The mall can be a good route to the conference venue.
For those at the Dorsett Changi City hotel, the best route is likely to go into the mall, down to B1, and into the MRT through Exit F. Then through the walkway, and out through Exit A to the Expo.
The underground walkway connecting MRT exit A with exits D & F
For those staying at the Park Avenue Changi hotel or just looking to cross Changi South Ave 1 when it’s rainy, it looks like the best route is to take Exit D into the MRT, and come out through Exit A.
MRT Exit D
MRT exits A, D, and F all have elevators as well as escalators, and can be accessed without needing to pass through ticket gates.

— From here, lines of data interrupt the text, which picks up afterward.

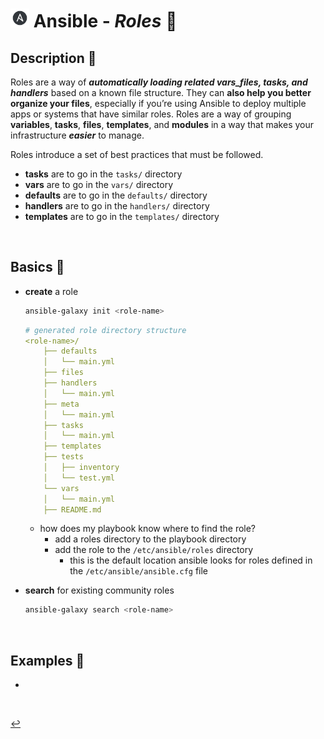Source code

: # <img src="../../assets/img/ansible.png" width="30px"> **Ansible** - ***Roles*** 📜


## **Description** 👀

Roles are a way of ***automatically loading related vars_files, tasks, and handlers*** based on a known file structure. They can **also help you better organize your files**, especially if you’re using Ansible to deploy multiple apps or systems that have similar roles. Roles are a way of grouping **variables**, **tasks**, **files**, **templates**, and **modules** in a way that makes your infrastructure ***easier*** to manage.



Roles introduce a set of best practices that must be followed.

* **tasks** are to go in the `tasks/` directory
* **vars** are to go in the `vars/` directory
* **defaults** are to go in the `defaults/` directory
* **handlers** are to go in the `handlers/` directory
* **templates** are to go in the `templates/` directory

<br />

## **Basics** 📝

* **create** a role

    ```bash
    ansible-galaxy init <role-name>
    ```

    ```yml
    # generated role directory structure
    <role-name>/
        ├── defaults
        │   └── main.yml
        ├── files
        ├── handlers
        │   └── main.yml
        ├── meta
        │   └── main.yml
        ├── tasks
        │   └── main.yml
        ├── templates
        ├── tests
        │   ├── inventory
        │   └── test.yml
        └── vars
        │   └── main.yml
        ├── README.md
    ```

    * how does my playbook know where to find the role?
      * add a roles directory to the playbook directory
      * add the role to the `/etc/ansible/roles` directory 
        * this is the default location ansible looks for roles defined in the `/etc/ansible/ansible.cfg` file


* **search** for existing community roles

    ```bash
    ansible-galaxy search <role-name>
    ```

<br />


## **Examples** 🧩

* 






<br />

[↩️](../README.md)
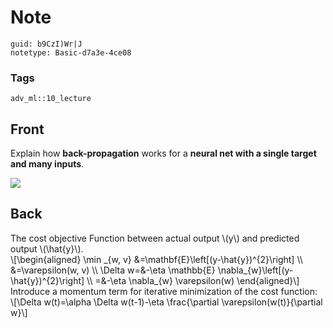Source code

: # Note
```
guid: b9CzI)Wr|J
notetype: Basic-d7a3e-4ce08
```

### Tags
```
adv_ml::10_lecture
```

## Front
Explain how <b>back-propagation</b> works for a <b>neural net with
a single target and many inputs</b>.
<div><img src="paste-fc40018ee05ea404971281b1c8d2f0edfedaa9bc.jpg"></div>

## Back
<div>
  The cost objective Function between actual output \(y\) and
  predicted output \(\hat{y}\).
</div>\[\begin{aligned} \min _{w, v}
&=\mathbf{E}\left[(y-\hat{y})^{2}\right] \\
&=\varepsilon(w, v) \\ \Delta w=&-\eta \mathbb{E}
\nabla_{w}\left[(y-\hat{y})^{2}\right] \\ =&-\eta \nabla_{w}
\varepsilon(w) \end{aligned}\]
<div>
  Introduce a momentum term for iterative minimization of the cost
  function:
</div>
<div>
  \[\Delta w(t)=\alpha \Delta w(t-1)-\eta \frac{\partial
  \varepsilon(w(t)}{\partial w}\]
</div>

Map of the Expo MRT station exits
Taxis
Uber doesn’t operate in Singapore. Alternatives are the traditional city taxis, or ride-hailing apps Gojek or Grab.
There’s a taxi stand by Apex Gallery (near Hall 1), and a second taxi stand a little further away near Hall 6.
This year’s ICLR starts on Thursday. There’s a packed conference schedule alongside plenty of social events during the 5 days of the conference.
Early registration is today 2-7pm. On Thursday registration is open from 7:30am, and on the other conference days registration will start at 8am. For those who have pre-ordered lunch, there’s a separate line to pick up lunch vouchers.
The conference venue is right by the Expo MRT station, a 15-minute ride from Singapore’s Changi airport and half an hour from downtown Singapore.
It’s likely to rain this week. For tips on staying dry on the way to the venue, see this entry.